Record excerpts
# # # # #

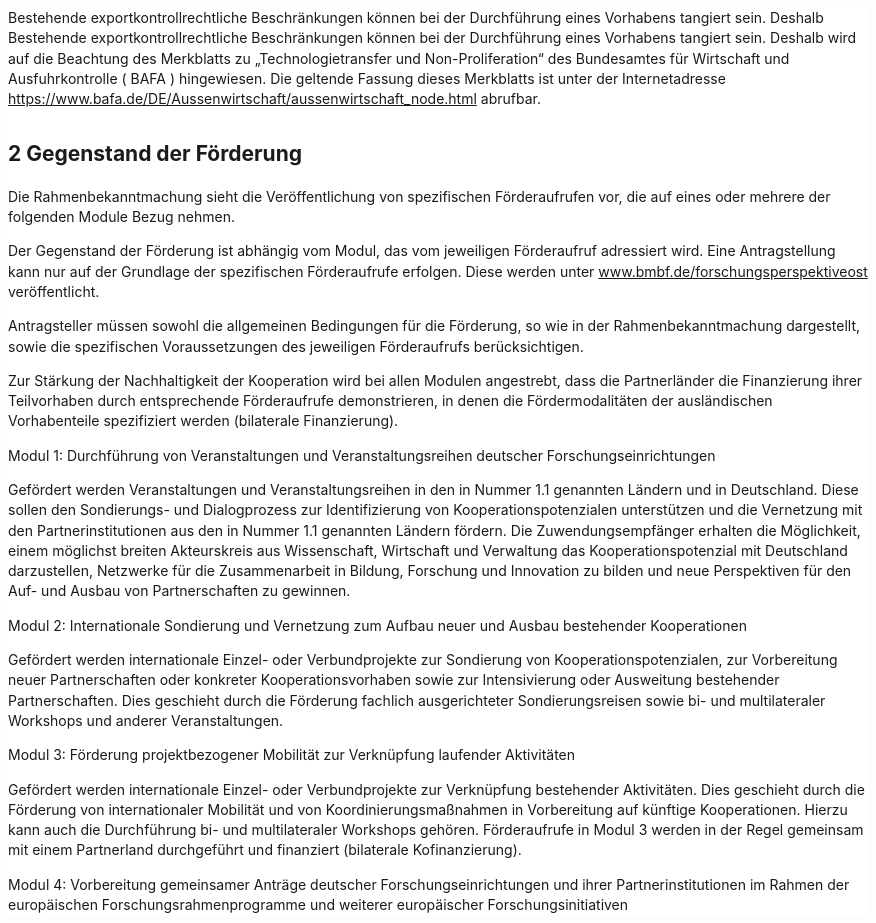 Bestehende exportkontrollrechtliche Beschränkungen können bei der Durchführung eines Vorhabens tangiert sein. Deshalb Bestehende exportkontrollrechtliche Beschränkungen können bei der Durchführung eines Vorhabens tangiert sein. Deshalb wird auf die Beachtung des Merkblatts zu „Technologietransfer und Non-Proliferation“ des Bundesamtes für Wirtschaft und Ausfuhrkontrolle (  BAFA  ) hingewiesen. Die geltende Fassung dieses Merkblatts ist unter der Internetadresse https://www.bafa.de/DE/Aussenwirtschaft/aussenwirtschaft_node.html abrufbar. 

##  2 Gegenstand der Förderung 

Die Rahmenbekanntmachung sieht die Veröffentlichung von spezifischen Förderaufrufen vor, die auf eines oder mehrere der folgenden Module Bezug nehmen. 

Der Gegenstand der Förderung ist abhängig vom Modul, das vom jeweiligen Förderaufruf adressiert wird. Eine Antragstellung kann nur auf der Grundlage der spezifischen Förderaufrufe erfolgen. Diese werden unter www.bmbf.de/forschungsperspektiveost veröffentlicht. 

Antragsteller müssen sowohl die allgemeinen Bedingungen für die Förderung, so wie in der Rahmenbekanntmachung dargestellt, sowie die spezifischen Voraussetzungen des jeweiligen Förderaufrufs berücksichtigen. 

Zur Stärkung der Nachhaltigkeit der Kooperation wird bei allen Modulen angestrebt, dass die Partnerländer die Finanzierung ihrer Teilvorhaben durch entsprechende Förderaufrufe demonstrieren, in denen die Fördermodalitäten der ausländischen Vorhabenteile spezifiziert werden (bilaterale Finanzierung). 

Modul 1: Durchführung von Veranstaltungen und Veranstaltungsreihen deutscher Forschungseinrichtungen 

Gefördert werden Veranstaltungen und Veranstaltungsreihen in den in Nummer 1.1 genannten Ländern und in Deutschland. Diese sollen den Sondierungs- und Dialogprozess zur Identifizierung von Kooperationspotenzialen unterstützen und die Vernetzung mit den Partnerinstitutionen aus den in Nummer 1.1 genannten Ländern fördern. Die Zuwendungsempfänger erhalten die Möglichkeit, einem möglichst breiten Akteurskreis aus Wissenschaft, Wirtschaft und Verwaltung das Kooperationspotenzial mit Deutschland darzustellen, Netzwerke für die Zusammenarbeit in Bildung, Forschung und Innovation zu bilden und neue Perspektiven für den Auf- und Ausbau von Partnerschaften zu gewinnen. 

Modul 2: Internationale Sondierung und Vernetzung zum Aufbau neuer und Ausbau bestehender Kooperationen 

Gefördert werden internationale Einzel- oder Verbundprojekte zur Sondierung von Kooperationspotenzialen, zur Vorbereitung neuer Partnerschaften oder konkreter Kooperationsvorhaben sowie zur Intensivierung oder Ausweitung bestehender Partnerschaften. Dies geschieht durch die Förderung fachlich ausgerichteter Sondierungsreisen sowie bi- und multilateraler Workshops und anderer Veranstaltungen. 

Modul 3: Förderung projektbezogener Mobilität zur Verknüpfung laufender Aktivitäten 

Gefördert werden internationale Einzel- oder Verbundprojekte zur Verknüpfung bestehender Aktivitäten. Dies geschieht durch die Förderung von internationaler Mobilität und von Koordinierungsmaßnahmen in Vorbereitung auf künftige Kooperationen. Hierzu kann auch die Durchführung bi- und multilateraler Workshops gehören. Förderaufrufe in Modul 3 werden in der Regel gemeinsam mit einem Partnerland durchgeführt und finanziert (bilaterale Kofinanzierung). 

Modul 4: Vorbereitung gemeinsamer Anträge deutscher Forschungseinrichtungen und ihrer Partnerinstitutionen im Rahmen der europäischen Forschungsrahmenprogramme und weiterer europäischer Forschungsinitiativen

# # # # #

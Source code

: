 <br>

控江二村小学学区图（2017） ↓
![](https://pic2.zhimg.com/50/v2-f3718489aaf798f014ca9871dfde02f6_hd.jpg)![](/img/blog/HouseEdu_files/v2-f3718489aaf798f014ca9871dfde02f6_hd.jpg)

# # # # #

Exercise instructions
Your answer should be the lines of the records that include the word "Rahmenbekanntmachung".

Answer to this exercise
Die Rahmenbekanntmachung sieht die Veröffentlichung von spezifischen Förderaufrufen vor, die auf eines oder mehrere der folgenden Module Bezug nehmen. 
Antragsteller müssen sowohl die allgemeinen Bedingungen für die Förderung, so wie in der Rahmenbekanntmachung dargestellt, sowie die spezifischen Voraussetzungen des jeweiligen Förderaufrufs berücksichtigen. 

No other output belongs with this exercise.